Start of STUDY MATERIAL

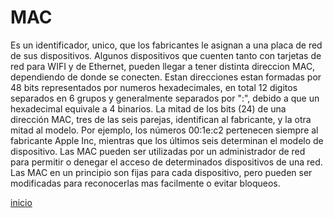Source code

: # MAC

Es un identificador, unico, que los fabricantes le asignan a una placa de red de sus dispositivos. Algunos dispositivos que cuenten tanto con tarjetas de red para WIFI y de Ethernet, pueden llegar a tener distinta direccion MAC, dependiendo de donde se conecten. Estan direcciones estan formadas por 48 bits representados por numeros hexadecimales, en total 12 digitos separados en 6 grupos y generalmente separados por ":", debido a que un hexadecimal equivale a 4 binarios. 
La mitad de los bits (24) de una dirección MAC, tres de las seis parejas, identifican al fabricante, y la otra mitad al modelo. Por ejemplo, los números 00:1e:c2 pertenecen siempre al fabricante Apple Inc, mientras que los últimos seis determinan el modelo de dispositivo.
Las MAC pueden ser utilizadas por un administrador de red para permitir o denegar el acceso de determinados dispositivos de una red. Las MAC en un principio son fijas para cada dispositivo, pero pueden ser modificadas para reconocerlas mas facilmente o evitar bloqueos.
  
[inicio](../README.md)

End of STUDY MATERIAL

With pictures excluded, the data must be transcribed in full and to the letter.

PROBLEM SOLUTION =
Source code

: # MAC

Es un identificador, unico, que los fabricantes le asignan a una placa de red de sus dispositivos. Algunos dispositivos que cuenten tanto con tarjetas de red para WIFI y de Ethernet, pueden llegar a tener distinta direccion MAC, dependiendo de donde se conecten. Estan direcciones estan formadas por 48 bits representados por numeros hexadecimales, en total 12 digitos separados en 6 grupos y generalmente separados por ":", debido a que un hexadecimal equivale a 4 binarios. 
La mitad de los bits (24) de una dirección MAC, tres de las seis parejas, identifican al fabricante, y la otra mitad al modelo. Por ejemplo, los números 00:1e:c2 pertenecen siempre al fabricante Apple Inc, mientras que los últimos seis determinan el modelo de dispositivo.
Las MAC pueden ser utilizadas por un administrador de red para permitir o denegar el acceso de determinados dispositivos de una red. Las MAC en un principio son fijas para cada dispositivo, pero pueden ser modificadas para reconocerlas mas facilmente o evitar bloqueos.
  
[inicio](../README.md)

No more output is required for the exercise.